__To do__
Please write out all of the entries without altering anything.

*** Material provided ***

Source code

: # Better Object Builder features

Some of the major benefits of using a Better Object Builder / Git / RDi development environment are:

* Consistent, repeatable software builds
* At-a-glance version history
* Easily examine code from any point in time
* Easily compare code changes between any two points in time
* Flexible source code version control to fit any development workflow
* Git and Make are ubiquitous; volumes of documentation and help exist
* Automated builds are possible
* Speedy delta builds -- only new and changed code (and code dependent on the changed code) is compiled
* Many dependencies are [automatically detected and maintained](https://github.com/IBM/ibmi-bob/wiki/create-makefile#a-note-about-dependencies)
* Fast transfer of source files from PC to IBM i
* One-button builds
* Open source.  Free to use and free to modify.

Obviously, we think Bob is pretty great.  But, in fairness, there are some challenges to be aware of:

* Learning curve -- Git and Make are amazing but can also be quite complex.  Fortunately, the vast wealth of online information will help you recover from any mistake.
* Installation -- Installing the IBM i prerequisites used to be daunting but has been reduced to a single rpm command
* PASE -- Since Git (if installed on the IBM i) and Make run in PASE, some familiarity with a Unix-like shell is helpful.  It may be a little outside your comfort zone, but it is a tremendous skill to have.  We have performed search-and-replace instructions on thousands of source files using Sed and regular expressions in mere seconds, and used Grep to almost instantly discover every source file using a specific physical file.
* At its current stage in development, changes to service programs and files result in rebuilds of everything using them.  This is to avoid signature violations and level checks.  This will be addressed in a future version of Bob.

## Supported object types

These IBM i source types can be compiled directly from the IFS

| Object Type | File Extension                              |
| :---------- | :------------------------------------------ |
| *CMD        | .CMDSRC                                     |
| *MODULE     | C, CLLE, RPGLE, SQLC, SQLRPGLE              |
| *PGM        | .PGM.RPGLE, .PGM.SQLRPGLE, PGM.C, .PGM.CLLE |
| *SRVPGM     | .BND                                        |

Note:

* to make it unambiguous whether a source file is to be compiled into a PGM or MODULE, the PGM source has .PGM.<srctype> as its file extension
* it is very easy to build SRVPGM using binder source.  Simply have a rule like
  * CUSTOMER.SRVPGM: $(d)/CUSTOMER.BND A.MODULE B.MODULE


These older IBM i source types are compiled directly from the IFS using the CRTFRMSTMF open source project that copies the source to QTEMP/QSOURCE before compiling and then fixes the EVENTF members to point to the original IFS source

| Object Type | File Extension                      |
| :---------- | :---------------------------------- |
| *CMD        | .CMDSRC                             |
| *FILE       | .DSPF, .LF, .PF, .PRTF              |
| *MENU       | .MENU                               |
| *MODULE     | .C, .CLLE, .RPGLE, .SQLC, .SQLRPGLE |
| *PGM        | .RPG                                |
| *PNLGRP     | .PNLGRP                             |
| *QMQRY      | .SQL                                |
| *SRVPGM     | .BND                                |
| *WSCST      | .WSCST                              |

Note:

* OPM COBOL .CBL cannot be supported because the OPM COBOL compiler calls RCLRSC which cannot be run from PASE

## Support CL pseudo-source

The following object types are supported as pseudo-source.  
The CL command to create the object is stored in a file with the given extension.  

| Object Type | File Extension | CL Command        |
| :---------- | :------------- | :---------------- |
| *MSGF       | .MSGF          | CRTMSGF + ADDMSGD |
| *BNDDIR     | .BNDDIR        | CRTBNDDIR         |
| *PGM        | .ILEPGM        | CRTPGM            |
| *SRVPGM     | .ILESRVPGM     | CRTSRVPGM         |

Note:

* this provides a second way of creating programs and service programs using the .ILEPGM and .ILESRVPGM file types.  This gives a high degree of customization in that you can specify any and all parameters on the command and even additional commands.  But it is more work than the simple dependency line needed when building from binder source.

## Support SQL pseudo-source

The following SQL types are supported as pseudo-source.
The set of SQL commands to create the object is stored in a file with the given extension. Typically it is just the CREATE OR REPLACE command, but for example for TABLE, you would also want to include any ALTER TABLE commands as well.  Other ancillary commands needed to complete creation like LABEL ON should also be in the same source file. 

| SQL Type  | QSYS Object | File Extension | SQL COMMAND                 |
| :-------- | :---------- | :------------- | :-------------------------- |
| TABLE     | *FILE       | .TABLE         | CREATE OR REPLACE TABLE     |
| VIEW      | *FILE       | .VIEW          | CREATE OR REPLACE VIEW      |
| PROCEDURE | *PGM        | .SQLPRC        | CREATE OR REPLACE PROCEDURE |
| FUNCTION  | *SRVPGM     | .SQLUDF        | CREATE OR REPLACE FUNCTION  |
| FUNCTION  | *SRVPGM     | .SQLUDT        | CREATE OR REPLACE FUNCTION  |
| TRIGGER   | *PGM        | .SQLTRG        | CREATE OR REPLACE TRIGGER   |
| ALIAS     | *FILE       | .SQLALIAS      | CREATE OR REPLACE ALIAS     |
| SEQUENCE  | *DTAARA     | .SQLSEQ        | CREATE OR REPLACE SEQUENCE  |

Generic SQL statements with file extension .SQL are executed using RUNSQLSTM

*** End of Material provided ***

__Exercise output__
Source code

: # Better Object Builder features

Some of the major benefits of using a Better Object Builder / Git / RDi development environment are:

* Consistent, repeatable software builds
* At-a-glance version history
* Easily examine code from any point in time
* Easily compare code changes between any two points in time
* Flexible source code version control to fit any development workflow
* Git and Make are ubiquitous; volumes of documentation and help exist
* Automated builds are possible
* Speedy delta builds -- only new and changed code (and code dependent on the changed code) is compiled
* Many dependencies are [automatically detected and maintained](https://github.com/IBM/ibmi-bob/wiki/create-makefile#a-note-about-dependencies)
* Fast transfer of source files from PC to IBM i
* One-button builds
* Open source.  Free to use and free to modify.

Obviously, we think Bob is pretty great.  But, in fairness, there are some challenges to be aware of:

* Learning curve -- Git and Make are amazing but can also be quite complex.  Fortunately, the vast wealth of online information will help you recover from any mistake.
* Installation -- Installing the IBM i prerequisites used to be daunting but has been reduced to a single rpm command
* PASE -- Since Git (if installed on the IBM i) and Make run in PASE, some familiarity with a Unix-like shell is helpful.  It may be a little outside your comfort zone, but it is a tremendous skill to have.  We have performed search-and-replace instructions on thousands of source files using Sed and regular expressions in mere seconds, and used Grep to almost instantly discover every source file using a specific physical file.
* At its current stage in development, changes to service programs and files result in rebuilds of everything using them.  This is to avoid signature violations and level checks.  This will be addressed in a future version of Bob.

## Supported object types

These IBM i source types can be compiled directly from the IFS

| Object Type | File Extension                              |
| :---------- | :------------------------------------------ |
| *CMD        | .CMDSRC                                     |
| *MODULE     | C, CLLE, RPGLE, SQLC, SQLRPGLE              |
| *PGM        | .PGM.RPGLE, .PGM.SQLRPGLE, PGM.C, .PGM.CLLE |
| *SRVPGM     | .BND                                        |

Note:

* to make it unambiguous whether a source file is to be compiled into a PGM or MODULE, the PGM source has .PGM.<srctype> as its file extension
* it is very easy to build SRVPGM using binder source.  Simply have a rule like
  * CUSTOMER.SRVPGM: $(d)/CUSTOMER.BND A.MODULE B.MODULE


These older IBM i source types are compiled directly from the IFS using the CRTFRMSTMF open source project that copies the source to QTEMP/QSOURCE before compiling and then fixes the EVENTF members to point to the original IFS source

| Object Type | File Extension                      |
| :---------- | :---------------------------------- |
| *CMD        | .CMDSRC                             |
| *FILE       | .DSPF, .LF, .PF, .PRTF              |
| *MENU       | .MENU                               |
| *MODULE     | .C, .CLLE, .RPGLE, .SQLC, .SQLRPGLE |
| *PGM        | .RPG                                |
| *PNLGRP     | .PNLGRP                             |
| *QMQRY      | .SQL                                |
| *SRVPGM     | .BND                                |
| *WSCST      | .WSCST                              |

Note:

* OPM COBOL .CBL cannot be supported because the OPM COBOL compiler calls RCLRSC which cannot be run from PASE

## Support CL pseudo-source

The following object types are supported as pseudo-source.  
The CL command to create the object is stored in a file with the given extension.  

| Object Type | File Extension | CL Command        |
| :---------- | :------------- | :---------------- |
| *MSGF       | .MSGF          | CRTMSGF + ADDMSGD |
| *BNDDIR     | .BNDDIR        | CRTBNDDIR         |
| *PGM        | .ILEPGM        | CRTPGM            |
| *SRVPGM     | .ILESRVPGM     | CRTSRVPGM         |

Note:

* this provides a second way of creating programs and service programs using the .ILEPGM and .ILESRVPGM file types.  This gives a high degree of customization in that you can specify any and all parameters on the command and even additional commands.  But it is more work than the simple dependency line needed when building from binder source.

## Support SQL pseudo-source

The following SQL types are supported as pseudo-source.
The set of SQL commands to create the object is stored in a file with the given extension. Typically it is just the CREATE OR REPLACE command, but for example for TABLE, you would also want to include any ALTER TABLE commands as well.  Other ancillary commands needed to complete creation like LABEL ON should also be in the same source file. 

| SQL Type  | QSYS Object | File Extension | SQL COMMAND                 |
| :-------- | :---------- | :------------- | :-------------------------- |
| TABLE     | *FILE       | .TABLE         | CREATE OR REPLACE TABLE     |
| VIEW      | *FILE       | .VIEW          | CREATE OR REPLACE VIEW      |
| PROCEDURE | *PGM        | .SQLPRC        | CREATE OR REPLACE PROCEDURE |
| FUNCTION  | *SRVPGM     | .SQLUDF        | CREATE OR REPLACE FUNCTION  |
| FUNCTION  | *SRVPGM     | .SQLUDT        | CREATE OR REPLACE FUNCTION  |
| TRIGGER   | *PGM        | .SQLTRG        | CREATE OR REPLACE TRIGGER   |
| ALIAS     | *FILE       | .SQLALIAS      | CREATE OR REPLACE ALIAS     |
| SEQUENCE  | *DTAARA     | .SQLSEQ        | CREATE OR REPLACE SEQUENCE  |

Generic SQL statements with file extension .SQL are executed using RUNSQLSTM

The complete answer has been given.